Y a-t-il un lien entre la Suisse et l’accord TTIP?
Au sein du PLR (Parti des Libéraux-Radicaux), il y a certains représentants qui pensent qu’il faudrait même participer au TTIP et aspirer à y adhérer, également le conseiller fédéral Schneider-Ammann s’est déjà exprimé dans ce sens. Personnellement, je ne crois pas que les Etats-Unis et l’UE seraient prêts à tolérer un «passager clandestin» à côté d’eux – car dans d’autres domaines la Suisse n’est pas non plus prête à se soumettre. Je crois que ce n’est qu’un vœu pieu. Ce qui est bizarre c’est que ce sont les Radicaux qui ont développé le noyau de notre service public. En 1848, le PS n’existait pas encore. Ce sont les Radicaux qui construisirent l’Etat fédéral.
Peut-on obliger la Suisse d’ouvrir son marché à l’aide du principe du «Cassis de Dijon» même si elle ne participe pas au TTIP?
Le TTIP contiendra le principe du «Cassis de Dijon», mais les systèmes juridiques américains et européens sont très différents. On le voit dans la possibilité d’interdire des produits toxiques. Dans l’Union européenne, il faut prouver qu’une certaine substance n’est pas malsaine si l’on veut l’utiliser. Aux Etats-Unis, c’est à l’Etat de prouver qu’un produit est toxique, s’il veut l’interdire. C’est un sérieux problème pour la protection du consommateur. Si les Etats-Unis et l’UE admettent mutuellement tous les produits admis dans leurs pays respectifs, on pourra utiliser des produits toxiques dans l’espace de l’UE sans qu’on puisse s’y opposer. Suite aux accords bilatéraux, cela sera valable et aura des effets également dans notre pays, notamment dans le domaine des produits industriels.
Qu’en est-il de l’agriculture?
Pour les denrées alimentaires c’est facultatif. D’ailleurs, le Parlement vient de révoquer le principe du «Cassis de Dijon». Mais concernant les produits industriels, le TTIP aurait un effet à travers les accords bilatéraux. C’est une raison de plus de s’y opposer du point de vue de la Suisse.
Comment est-ce avec TiSA?
Dans ce cas, la Suisse assiste directement aux négociations, mais je suis persuadé que TiSA pourra être combattu avec succès lors d’une votation populaire.
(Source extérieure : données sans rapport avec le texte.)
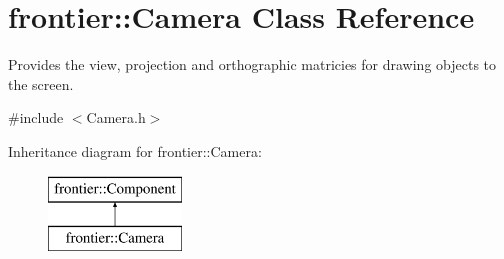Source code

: \hypertarget{classfrontier_1_1_camera}{}\section{frontier\+:\+:Camera Class Reference}
\label{classfrontier_1_1_camera}


Provides the view, projection and orthographic matricies for drawing objects to the screen.  




{\ttfamily \#include $<$Camera.\+h$>$}

Inheritance diagram for frontier\+:\+:Camera\+:\begin{figure}[H]
\begin{center}
\leavevmode
\includegraphics[height=2.000000cm]{classfrontier_1_1_camera}
\end{center}
\end{figure}
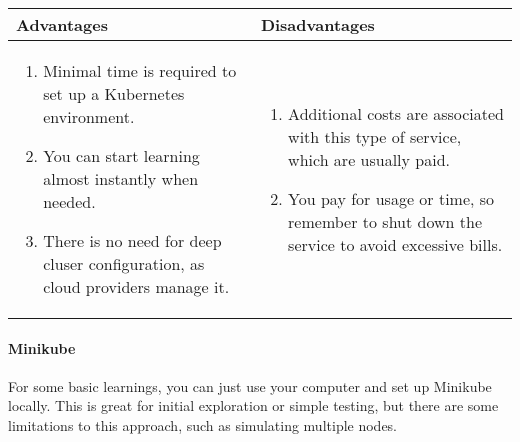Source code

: \begin{tabularx}{\textwidth}{|X|X|}
	\hline
	\cellcolor{DarkOliveGreen2}\textbf{Advantages} & \cellcolor{Tomato1}\textbf{Disadvantages} \\
	\hline
	\begin{enumerate}
		\item Minimal time is required to set up a Kubernetes environment.
		\item You can start learning almost instantly when needed.
		\item There is no need for deep cluser configuration, as cloud providers manage it.
	\end{enumerate}
	
	&
	
	\begin{enumerate}
		\item Additional costs are associated with this type of service, which are usually paid.
		\item You pay for usage or time, so remember to shut down the service to avoid excessive bills.
	\end{enumerate}\\
	\hline
\end{tabularx}


\paragraph{Minikube} For some basic learnings, you can just use your computer and set up Minikube locally. This is great for initial exploration or simple testing, but there are some limitations to this approach, such as simulating multiple nodes.\\

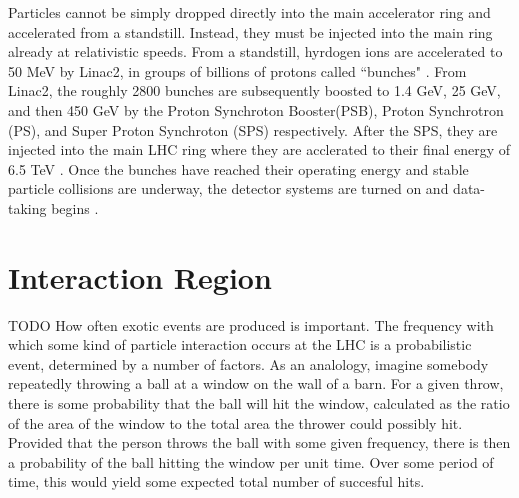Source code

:     Particles cannot be simply dropped directly into the main accelerator ring and accelerated from a standstill.
    Instead, they must be injected into the main ring already at relativistic speeds.
    From a standstill, hyrdogen ions are accelerated to 50 MeV by Linac2, in groups of billions of protons called ``bunches" \cite{lhc_run2}.
    From Linac2, the roughly 2800 bunches are subsequently boosted to 1.4 GeV, 25 GeV, and then 450 GeV by the Proton Synchroton Booster(PSB), Proton Synchrotron (PS), and Super Proton Synchroton (SPS) respectively.
    After the SPS, they are injected into the main LHC ring where they are acclerated to their final energy of 6.5 TeV \cite{lhc_machine}.
    Once the bunches have reached their operating energy and stable particle collisions are underway, the detector systems are turned on and data-taking begins \cite{data_quality}.
    


\section{Interaction Region} TODO
    How often exotic events are produced is important.
    The frequency with which some kind of particle interaction occurs at the LHC is a probabilistic event, determined by a number of factors.
    As an analology, imagine somebody repeatedly throwing a ball at a window on the wall of a barn.
    For a given throw, there is some probability that the ball will hit the window, calculated as the ratio of the area of the window to the total area the thrower could possibly hit.
    Provided that the person throws the ball with some given frequency, there is then a probability of the ball hitting the window per unit time.
    Over some period of time, this would yield some expected total number of succesful hits.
Si nous développons l’opposition et lançons un vaste débat sur les effets de cet accord touchant également la liberté des communes, on pourra gagner par voie référendaire.
N’est-ce pas d’abord l’affaire du Parlement?
Il est important que le Parlement respecte ce qui est dit dans la Constitution. Dans le cas d’un accord avec des conséquences aussi considérables que TiSA, le référendum facultatif doit être possible. Alors, nous ferons un référendum et je crois que c’est possible de le gagner. Le SECO en est bien conscient. Ils montrent qu’ils sont prêts à discuter ou à publier des informations que d’autres pays ne publient pas. Par exemple des documents de négociation, la liste des discriminations ou la liste des annexes. Aucun autre pays n’avait publié ces documents auparavant.
Comment interprétez-vous ce fait?
Cela montre qu’ils se demandent sérieusement si nous arriverons à lancer le débat. En Suisse romande, le débat est déjà bien avancé. La semaine prochaine, la ville de Genève organise une discussion publique sur TiSA avec diverses personnalités, le SSP y sera aussi présent. Probablement, Genève décidera d’une résolution et déclarera la ville zone libre de TiSA. Ce sont des signes sans effets juridiques mais qui montrent qu’il y a du mouvement, qu’il y a de la résistance et qu’il s’agit de créer des majorités. Il faut prendre au sérieux ce sujet, il faut en parler, comme dans votre journal. L’hebdomadaire Beobachter vient également de publier un article, et la Radio suisse alémanique SRF en a parlé dans son émission «Echo der Zeit».
Est-ce nouveau?
Jusqu’à présent, c’était difficile de lancer le débat. Les partis ne s’y sont pas vraiment intéressés. Les journaux étaient très réservés. Ces derniers temps, l’intérêt augmente.